I myself came to much the same conclusions as Josh, and Ellul, that Christianity is the by-product of Christ + traditions and extraneous beliefs - other traditions and extraneous beliefs. The end result does not directly reflect Christ, due to the additions and omissions.

In addition I have questioned and been pursuing answers at the core of the faith; the pagan undertones of the Old Testament, the deity of Christ and human nature itself. While these questions yet lie wholly unanswered, there has been some light.

My wife and I are reading Greg Boyd's 'Letters From A Skeptic' together. It's been a refreshing read; stripped bare of pretense and posturing, of pat answers and con shows of strength, it's a dialogue between father and son. The philosophical parts appeal to my head, and a few of the ideas (both orthodox and unorthodox) have got me thinking. But it is the emotional parts; questions such as 'Where was God when your mother died?' that hit where it hurts. If philosophy ultimately held the answers, it would have them by now. But philosophy and theology are incomplete, and it is the taking of humanity as a whole, and answering that which is the question. Parts of the answer then will be highly rational, for we are rational, but others will be emotive, or moralistic, or relational.

Let us then make answers to humanity; no more bullshit. It's unnecessary, and demeans people on all sides. Let us acknowledge where we are weak or at fault, hold up what is good, actively seeking what is best. At the moment one of my biggest concerns is to leap into the fray and follow a 'false christ'; so for the moment I'm focusing on what I do know: live a life consistent with one's professed beliefs, devoid of posturing and full of love. Let the rest fall into place along the way.

3 comments:

Adele said...

Interesting post. I found it from the comments trail at JoshZ's blog.

You made a mention of the "pagan undertones" of the Old Testament. I'm curious to know why it seems pagan. Certainly Jesus didn't think it was pagan.

I should add that it's easy to offend over the internet and that is absolutely not my intent.

hewhocutsdown said...

I apologize. I probably should have put 'alleged' in there.

The concept is as such; some have argued that aspects of pagan thought have been absorbed into the tales of the Old Testament.
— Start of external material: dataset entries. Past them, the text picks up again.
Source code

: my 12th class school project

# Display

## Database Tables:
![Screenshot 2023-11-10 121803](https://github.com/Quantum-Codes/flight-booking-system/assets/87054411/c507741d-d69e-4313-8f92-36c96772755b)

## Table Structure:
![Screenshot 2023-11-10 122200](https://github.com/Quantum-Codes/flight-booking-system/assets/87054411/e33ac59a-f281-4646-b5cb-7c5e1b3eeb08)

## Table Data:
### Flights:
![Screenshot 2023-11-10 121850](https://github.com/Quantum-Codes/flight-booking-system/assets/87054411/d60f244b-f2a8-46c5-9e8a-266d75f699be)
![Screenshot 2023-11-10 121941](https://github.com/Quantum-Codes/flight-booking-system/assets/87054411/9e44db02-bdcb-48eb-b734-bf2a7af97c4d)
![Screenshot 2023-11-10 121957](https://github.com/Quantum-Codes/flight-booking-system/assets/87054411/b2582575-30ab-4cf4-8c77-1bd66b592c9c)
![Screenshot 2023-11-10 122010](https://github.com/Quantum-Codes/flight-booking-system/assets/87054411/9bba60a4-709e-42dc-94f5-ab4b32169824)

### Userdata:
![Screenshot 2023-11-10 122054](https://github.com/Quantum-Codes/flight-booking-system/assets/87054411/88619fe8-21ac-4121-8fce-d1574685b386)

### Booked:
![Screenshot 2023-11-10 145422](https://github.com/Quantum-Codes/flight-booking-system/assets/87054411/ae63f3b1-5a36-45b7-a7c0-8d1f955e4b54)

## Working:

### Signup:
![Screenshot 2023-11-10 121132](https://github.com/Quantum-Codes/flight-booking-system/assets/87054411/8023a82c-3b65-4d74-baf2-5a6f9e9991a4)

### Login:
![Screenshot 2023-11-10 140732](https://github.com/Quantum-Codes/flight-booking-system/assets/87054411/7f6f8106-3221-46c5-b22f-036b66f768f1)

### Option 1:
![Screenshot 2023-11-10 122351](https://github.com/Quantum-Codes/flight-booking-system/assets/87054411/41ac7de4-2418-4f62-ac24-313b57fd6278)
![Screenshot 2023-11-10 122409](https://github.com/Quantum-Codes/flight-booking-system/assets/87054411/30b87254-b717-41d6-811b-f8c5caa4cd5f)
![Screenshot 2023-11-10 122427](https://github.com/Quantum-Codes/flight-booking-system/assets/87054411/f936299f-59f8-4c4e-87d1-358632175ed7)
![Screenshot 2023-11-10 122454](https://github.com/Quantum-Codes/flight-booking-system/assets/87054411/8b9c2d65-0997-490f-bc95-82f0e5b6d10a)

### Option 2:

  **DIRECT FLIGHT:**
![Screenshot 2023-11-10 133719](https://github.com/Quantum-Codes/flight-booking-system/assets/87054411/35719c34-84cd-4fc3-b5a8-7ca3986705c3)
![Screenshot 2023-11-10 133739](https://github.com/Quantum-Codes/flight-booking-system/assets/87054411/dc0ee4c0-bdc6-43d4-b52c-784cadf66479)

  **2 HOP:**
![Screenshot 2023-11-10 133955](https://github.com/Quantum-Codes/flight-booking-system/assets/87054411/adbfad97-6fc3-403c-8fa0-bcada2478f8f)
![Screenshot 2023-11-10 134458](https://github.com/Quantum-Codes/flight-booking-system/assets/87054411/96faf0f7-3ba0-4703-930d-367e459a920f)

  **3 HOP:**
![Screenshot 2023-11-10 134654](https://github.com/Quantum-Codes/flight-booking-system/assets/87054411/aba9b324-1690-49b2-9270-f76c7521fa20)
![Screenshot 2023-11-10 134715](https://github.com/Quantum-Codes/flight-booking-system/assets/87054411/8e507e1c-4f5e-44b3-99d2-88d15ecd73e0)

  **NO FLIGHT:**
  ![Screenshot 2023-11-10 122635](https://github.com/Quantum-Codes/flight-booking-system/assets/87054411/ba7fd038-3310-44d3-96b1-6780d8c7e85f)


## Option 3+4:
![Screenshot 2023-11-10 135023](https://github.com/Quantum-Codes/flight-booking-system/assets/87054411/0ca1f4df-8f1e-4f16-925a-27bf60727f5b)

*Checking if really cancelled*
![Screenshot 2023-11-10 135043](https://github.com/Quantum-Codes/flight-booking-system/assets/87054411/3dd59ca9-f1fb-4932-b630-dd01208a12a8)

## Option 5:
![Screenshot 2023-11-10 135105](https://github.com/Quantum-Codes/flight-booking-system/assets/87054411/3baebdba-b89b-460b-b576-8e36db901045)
For example, Abraham being told to sacrifice Isaac has been considered a conflict with his pagan background (and the culture of the time; child sacrifice was quite common) and his changing theology.

Additionally, much of Genesis plays very similar to Egyptian and Sumerian tales; uncannily similar, with the primary changes being gods (Egyptian) being changed into people (Hebrew). Conceptually this best addresses some of the most bizarre narrative choices used in Genesis, and is consistent with Moses' and the Hebrew's educational and historic background. During the Hebrew's slavery in Egypt was Akhenaten's flirtation with the concept of one god, as embodied in Ra, and Abram came from Persia, after the time or Zoroaster. So it tends to indicate that these concepts did not come from a vacuum. There are a lot of arguments both ways on this, and for me the jury's still out, but there is evidence that direction. Would love to hear your response.

Adam said...

You've always taken a rebel's point of view on things :)

You have to remember that though God isn't effected by culture, People are, and God uses things accordingly...

God told Abraham to do something that wans't culturely out of the norm, but chalanged his faith. Pagan concepts are a perversion of Christ. Child sacrifice wasn't just for the fun of it, it was to atone for sins... it was a perversion of the paralell of Christ needing to die for our sins. If you flip the table around, Pagan rituals ARE similar, but that isn't because the Law and stories were tainted, it was because of Demonic influence that perverted the inate knowledge of the way things should be, and how to achieve it.

Another note, its a dangerous sloap to walk on there... Are these some arguing that the Bible is not perfict in its form, and needs to be modified to be "more true"?